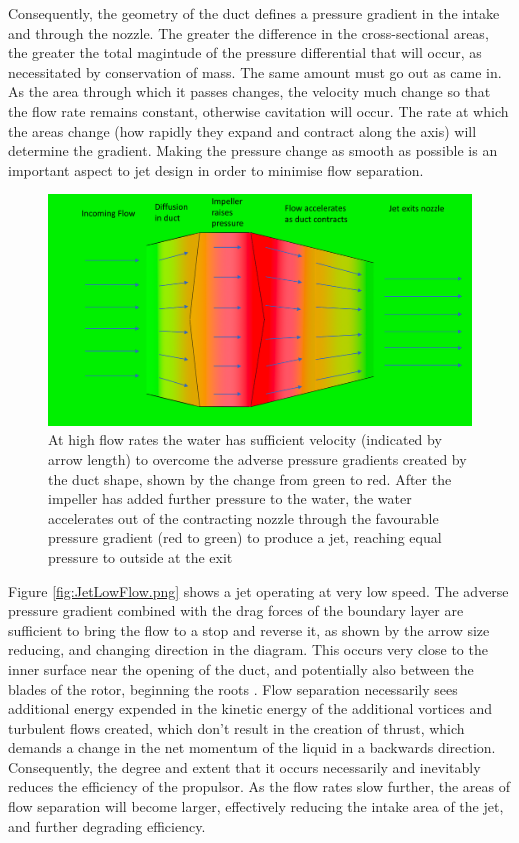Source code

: \documentclass{article}\usepackage[]{graphicx}\usepackage[]{color}
\begin{document}
Consequently, the geometry of the duct defines a pressure gradient in the intake and through the nozzle.  The greater the difference in the cross-sectional areas, the greater the total magintude of the pressure differential that will occur, as necessitated by conservation of mass. The same amount must go out as came in.  As the area through which it passes changes, the velocity much change so that the flow rate remains constant, otherwise cavitation will occur.  The rate at which the areas change (how rapidly they expand and contract along the axis) will determine the gradient.  Making the pressure change as smooth as possible is an important aspect to jet design in order to minimise flow separation.

\begin{figure}[h]
\captionsetup{width=.8\textwidth}
\includegraphics[width=.8\textwidth, center]{JetHighFlow.png}
\caption{At high flow rates the water has sufficient velocity (indicated by arrow length) to overcome the adverse pressure gradients created by the duct shape, shown by the change from green to red. After the impeller has added further pressure to the water, the water accelerates out of the contracting nozzle through the favourable pressure gradient (red to green) to produce a jet, reaching equal pressure to outside at the exit}
\label{fig:JetHighFlow.png}
\end{figure}

Figure \ref{fig:JetLowFlow.png} shows a jet operating at very low speed.  The adverse pressure gradient combined with the drag forces of the boundary layer are sufficient to bring the flow to a stop and reverse it, as shown by the arrow size reducing, and changing direction in the diagram.  This occurs very close to the inner surface near the opening of the duct, and potentially also between the blades of the rotor, beginning the roots \parencite[15]{henderson1964}.  Flow separation necessarily sees additional energy expended in the kinetic energy of the additional vortices and turbulent flows created, which don't result in the creation of thrust, which demands a change in the net momentum of the liquid in a backwards direction.  Consequently, the degree and extent that it occurs necessarily and inevitably reduces the efficiency of the propulsor.  As the flow rates slow further, the areas of flow separation will become larger, effectively reducing the intake area of the jet, and further degrading efficiency.
\end{document}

⁂

**Task description:**
Transcribe the data verbatim. No picture belongs in the result.

**Result of the exercise:**
Source code

: \documentclass{article}\usepackage[]{graphicx}\usepackage[]{color}
\begin{document}
Consequently, the geometry of the duct defines a pressure gradient in the intake and through the nozzle.  The greater the difference in the cross-sectional areas, the greater the total magintude of the pressure differential that will occur, as necessitated by conservation of mass. The same amount must go out as came in.  As the area through which it passes changes, the velocity much change so that the flow rate remains constant, otherwise cavitation will occur.  The rate at which the areas change (how rapidly they expand and contract along the axis) will determine the gradient.  Making the pressure change as smooth as possible is an important aspect to jet design in order to minimise flow separation.

\begin{figure}[h]
\captionsetup{width=.8\textwidth}
\includegraphics[width=.8\textwidth, center]{JetHighFlow.png}
\caption{At high flow rates the water has sufficient velocity (indicated by arrow length) to overcome the adverse pressure gradients created by the duct shape, shown by the change from green to red. After the impeller has added further pressure to the water, the water accelerates out of the contracting nozzle through the favourable pressure gradient (red to green) to produce a jet, reaching equal pressure to outside at the exit}
\label{fig:JetHighFlow.png}
\end{figure}

Figure \ref{fig:JetLowFlow.png} shows a jet operating at very low speed.  The adverse pressure gradient combined with the drag forces of the boundary layer are sufficient to bring the flow to a stop and reverse it, as shown by the arrow size reducing, and changing direction in the diagram.  This occurs very close to the inner surface near the opening of the duct, and potentially also between the blades of the rotor, beginning the roots \parencite[15]{henderson1964}.  Flow separation necessarily sees additional energy expended in the kinetic energy of the additional vortices and turbulent flows created, which don't result in the creation of thrust, which demands a change in the net momentum of the liquid in a backwards direction.  Consequently, the degree and extent that it occurs necessarily and inevitably reduces the efficiency of the propulsor.  As the flow rates slow further, the areas of flow separation will become larger, effectively reducing the intake area of the jet, and further degrading efficiency.
\end{document}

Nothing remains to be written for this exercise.